* _Try it_: Give again, word for word, every line in the entries below from the line with "days.slice(2, 5);" up to and including the line with "<!--* With Two Arguments -->", and no other line.

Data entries
----------------------------------------
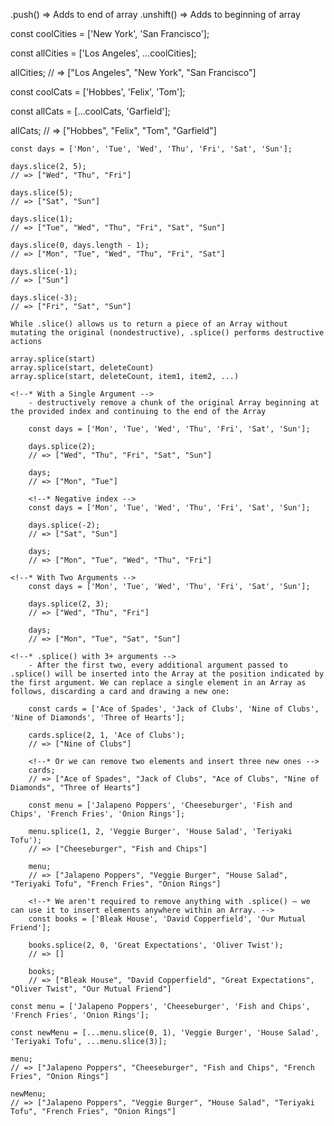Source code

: <!--* Methods . . .  -->
.push() => Adds to end of array
.unshift() => Adds to beginning of array


<!--* Spread Operators . . .  -->
const coolCities = ['New York', 'San Francisco'];
 
const allCities = ['Los Angeles', ...coolCities];
 
allCities;
// => ["Los Angeles", "New York", "San Francisco"]


const coolCats = ['Hobbes', 'Felix', 'Tom'];
 
const allCats = [...coolCats, 'Garfield'];
 
allCats;
// => ["Hobbes", "Felix", "Tom", "Garfield"]

<!--* Slice... -->
    const days = ['Mon', 'Tue', 'Wed', 'Thu', 'Fri', 'Sat', 'Sun'];
     
    days.slice(2, 5);
    // => ["Wed", "Thu", "Fri"]
     
    days.slice(5);
    // => ["Sat", "Sun"]

    days.slice(1);
    // => ["Tue", "Wed", "Thu", "Fri", "Sat", "Sun"]

    days.slice(0, days.length - 1);
    // => ["Mon", "Tue", "Wed", "Thu", "Fri", "Sat"]

    days.slice(-1);
    // => ["Sun"]
    
    days.slice(-3);
    // => ["Fri", "Sat", "Sun"]

    While .slice() allows us to return a piece of an Array without mutating the original (nondestructive), .splice() performs destructive actions

<!--* Splice -->
    array.splice(start)
    array.splice(start, deleteCount)
    array.splice(start, deleteCount, item1, item2, ...)

    <!--* With a Single Argument -->
        - destructively remove a chunk of the original Array beginning at the provided index and continuing to the end of the Array

        const days = ['Mon', 'Tue', 'Wed', 'Thu', 'Fri', 'Sat', 'Sun'];
        
        days.splice(2);
        // => ["Wed", "Thu", "Fri", "Sat", "Sun"]
        
        days;
        // => ["Mon", "Tue"]

        <!--* Negative index -->
        const days = ['Mon', 'Tue', 'Wed', 'Thu', 'Fri', 'Sat', 'Sun'];
        
        days.splice(-2);
        // => ["Sat", "Sun"]
        
        days;
        // => ["Mon", "Tue", "Wed", "Thu", "Fri"]
    
    <!--* With Two Arguments -->
        const days = ['Mon', 'Tue', 'Wed', 'Thu', 'Fri', 'Sat', 'Sun'];
        
        days.splice(2, 3);
        // => ["Wed", "Thu", "Fri"]
        
        days;
        // => ["Mon", "Tue", "Sat", "Sun"]

    <!--* .splice() with 3+ arguments -->
        - After the first two, every additional argument passed to .splice() will be inserted into the Array at the position indicated by the first argument. We can replace a single element in an Array as follows, discarding a card and drawing a new one:

        const cards = ['Ace of Spades', 'Jack of Clubs', 'Nine of Clubs', 'Nine of Diamonds', 'Three of Hearts'];
     
        cards.splice(2, 1, 'Ace of Clubs');
        // => ["Nine of Clubs"]

        <!--* Or we can remove two elements and insert three new ones -->
        cards;
        // => ["Ace of Spades", "Jack of Clubs", "Ace of Clubs", "Nine of Diamonds", "Three of Hearts"]

        const menu = ['Jalapeno Poppers', 'Cheeseburger', 'Fish and Chips', 'French Fries', 'Onion Rings'];
     
        menu.splice(1, 2, 'Veggie Burger', 'House Salad', 'Teriyaki Tofu');
        // => ["Cheeseburger", "Fish and Chips"]
        
        menu;
        // => ["Jalapeno Poppers", "Veggie Burger", "House Salad", "Teriyaki Tofu", "French Fries", "Onion Rings"]

        <!--* We aren't required to remove anything with .splice() — we can use it to insert elements anywhere within an Array. -->
        const books = ['Bleak House', 'David Copperfield', 'Our Mutual Friend'];
     
        books.splice(2, 0, 'Great Expectations', 'Oliver Twist');
        // => []
        
        books;
        // => ["Bleak House", "David Copperfield", "Great Expectations", "Oliver Twist", "Our Mutual Friend"]

<!--* Slicing and Spreading -->
    const menu = ['Jalapeno Poppers', 'Cheeseburger', 'Fish and Chips', 'French Fries', 'Onion Rings'];
     
    const newMenu = [...menu.slice(0, 1), 'Veggie Burger', 'House Salad', 'Teriyaki Tofu', ...menu.slice(3)];
     
    menu;
    // => ["Jalapeno Poppers", "Cheeseburger", "Fish and Chips", "French Fries", "Onion Rings"]
     
    newMenu;
    // => ["Jalapeno Poppers", "Veggie Burger", "House Salad", "Teriyaki Tofu", "French Fries", "Onion Rings"]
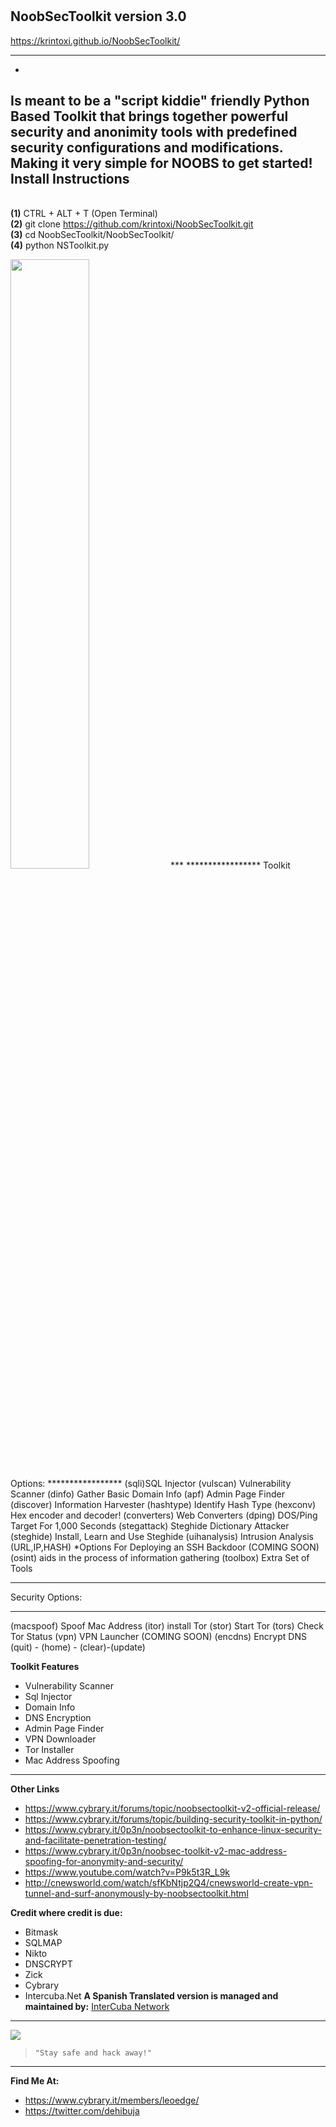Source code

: 
# <h2>NoobSecToolkit version 3.0 </h2>
https://krintoxi.github.io/NoobSecToolkit/
***
-
Is meant to be a "script kiddie" friendly Python Based Toolkit that brings together powerful security and anonimity tools with predefined security configurations and modifications. Making it very simple for NOOBS to get started!
<b>Install Instructions</b>
-
<br><b>(1)</b> CTRL + ALT + T (Open Terminal)
<br><b>(2)</b> git clone https://github.com/krintoxi/NoobSecToolkit.git
<br><b>(3)</b> cd NoobSecToolkit/NoobSecToolkit/
<br><b>(4)</b> python NSToolkit.py
</p>
<img src="https://cloud.githubusercontent.com/assets/15209566/10800473/5530287e-7d88-11e5-9ace-d8c96972939b.png" width="50%"></img> 
***
*****************
Toolkit Options:
*****************
(sqli)SQL Injector
(vulscan) Vulnerability Scanner
(dinfo) Gather Basic Domain Info
(apf) Admin Page Finder
(discover) Information Harvester
(hashtype) Identify Hash Type
(hexconv) Hex encoder and decoder!
(converters) Web Converters
(dping) DOS/Ping Target For 1,000 Seconds
(stegattack) Steghide Dictionary Attacker
(steghide) Install, Learn and Use Steghide
(uihanalysis) Intrusion Analysis (URL,IP,HASH)
*Options For Deploying an SSH Backdoor (COMING SOON)
(osint) aids in the process of information gathering
(toolbox) Extra Set of Tools

******************
Security Options:
******************
(macspoof) Spoof Mac Address
(itor) install Tor
(stor) Start Tor
(tors) Check Tor Status
(vpn)  VPN Launcher (COMING SOON)
(encdns) Encrypt DNS
(quit) - (home) - (clear)-(update)

**Toolkit Features**
* Vulnerability Scanner
* Sql Injector
* Domain Info
* DNS Encryption
* Admin Page Finder
* VPN Downloader
* Tor Installer 
* Mac Address Spoofing

***

**Other Links**
* https://www.cybrary.it/forums/topic/noobsectoolkit-v2-official-release/
* https://www.cybrary.it/forums/topic/building-security-toolkit-in-python/
* https://www.cybrary.it/0p3n/noobsectoolkit-to-enhance-linux-security-and-facilitate-penetration-testing/
* https://www.cybrary.it/0p3n/noobsec-toolkit-v2-mac-address-spoofing-for-anonymity-and-security/
* https://www.youtube.com/watch?v=P9k5t3R_L9k
* http://cnewsworld.com/watch/sfKbNtjp2Q4/cnewsworld-create-vpn-tunnel-and-surf-anonymously-by-noobsectoolkit.html

**Credit where credit is due:**
* Bitmask
* SQLMAP
* Nikto
* DNSCRYPT
* Zick
* Cybrary
* Intercuba.Net 
**A Spanish Translated version is managed and maintained by:**
[InterCuba Network](https://www.intercuba.net/index.php)

***

<img src="https://avatars0.githubusercontent.com/u/15209566?v=3&s=460"></img>
> `"Stay safe and hack away!"`
***

**Find Me At:**
* https://www.cybrary.it/members/leoedge/
* https://twitter.com/dehibuja

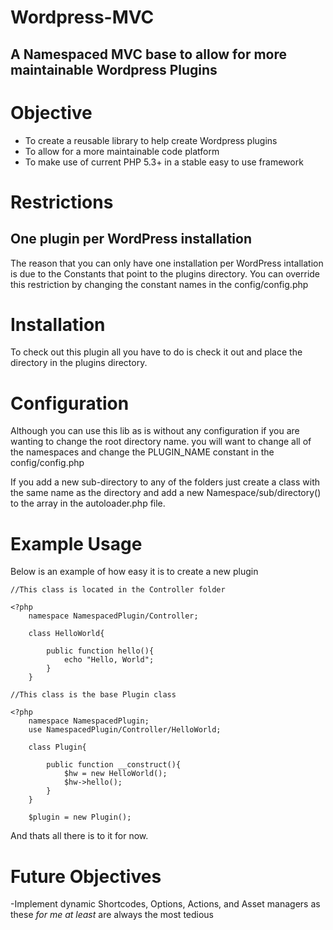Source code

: Wordpress-MVC
==============

A Namespaced MVC base to allow for more maintainable Wordpress Plugins
--------------

Objective
==============

- To create a reusable library to help create Wordpress plugins
- To allow for a more maintainable code platform
- To make use of current PHP 5.3+ in a stable easy to use framework

Restrictions
==============

One plugin per WordPress installation
-------------------------------------

The reason that you can only have one installation per WordPress intallation is due to the Constants that point to the plugins directory. You can override this restriction by changing the constant names in the config/config.php


Installation
============

To check out this plugin all you have to do is check it out and place the directory in the plugins directory.

Configuration
=============
Although you can use this lib as is without any configuration if you are wanting to change the root directory name. you will want to change all of the namespaces and change the PLUGIN_NAME constant in the config/config.php

If you add a new sub-directory to any of the folders just create a class with the same name as the directory and add a new Namespace/sub/directory() to the array in the autoloader.php file.


Example Usage
=============

Below is an example of how easy it is to create a new plugin


	//This class is located in the Controller folder

	<?php
		namespace NamespacedPlugin/Controller;

		class HelloWorld{

			public function hello(){
				echo "Hello, World";
			}
		}

	//This class is the base Plugin class

	<?php
		namespace NamespacedPlugin;
		use NamespacedPlugin/Controller/HelloWorld;

		class Plugin{

			public function __construct(){
				$hw = new HelloWorld();
				$hw->hello();
			}
		}

		$plugin = new Plugin();

And thats all there is to it for now.

Future Objectives
=================

-Implement dynamic Shortcodes, Options, Actions, and Asset managers as these *for me at least* are always the most tedious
----------------------------------------
* _Written solution_:
    days.slice(2, 5);
    // => ["Wed", "Thu", "Fri"]
     
    days.slice(5);
    // => ["Sat", "Sun"]

    days.slice(1);
    // => ["Tue", "Wed", "Thu", "Fri", "Sat", "Sun"]

    days.slice(0, days.length - 1);
    // => ["Mon", "Tue", "Wed", "Thu", "Fri", "Sat"]

    days.slice(-1);
    // => ["Sun"]
    
    days.slice(-3);
    // => ["Fri", "Sat", "Sun"]

    While .slice() allows us to return a piece of an Array without mutating the original (nondestructive), .splice() performs destructive actions

<!--* Splice -->
    array.splice(start)
    array.splice(start, deleteCount)
    array.splice(start, deleteCount, item1, item2, ...)

    <!--* With a Single Argument -->
        - destructively remove a chunk of the original Array beginning at the provided index and continuing to the end of the Array

        const days = ['Mon', 'Tue', 'Wed', 'Thu', 'Fri', 'Sat', 'Sun'];
        
        days.splice(2);
        // => ["Wed", "Thu", "Fri", "Sat", "Sun"]
        
        days;
        // => ["Mon", "Tue"]

        <!--* Negative index -->
        const days = ['Mon', 'Tue', 'Wed', 'Thu', 'Fri', 'Sat', 'Sun'];
        
        days.splice(-2);
        // => ["Sat", "Sun"]
        
        days;
        // => ["Mon", "Tue", "Wed", "Thu", "Fri"]
    
    <!--* With Two Arguments -->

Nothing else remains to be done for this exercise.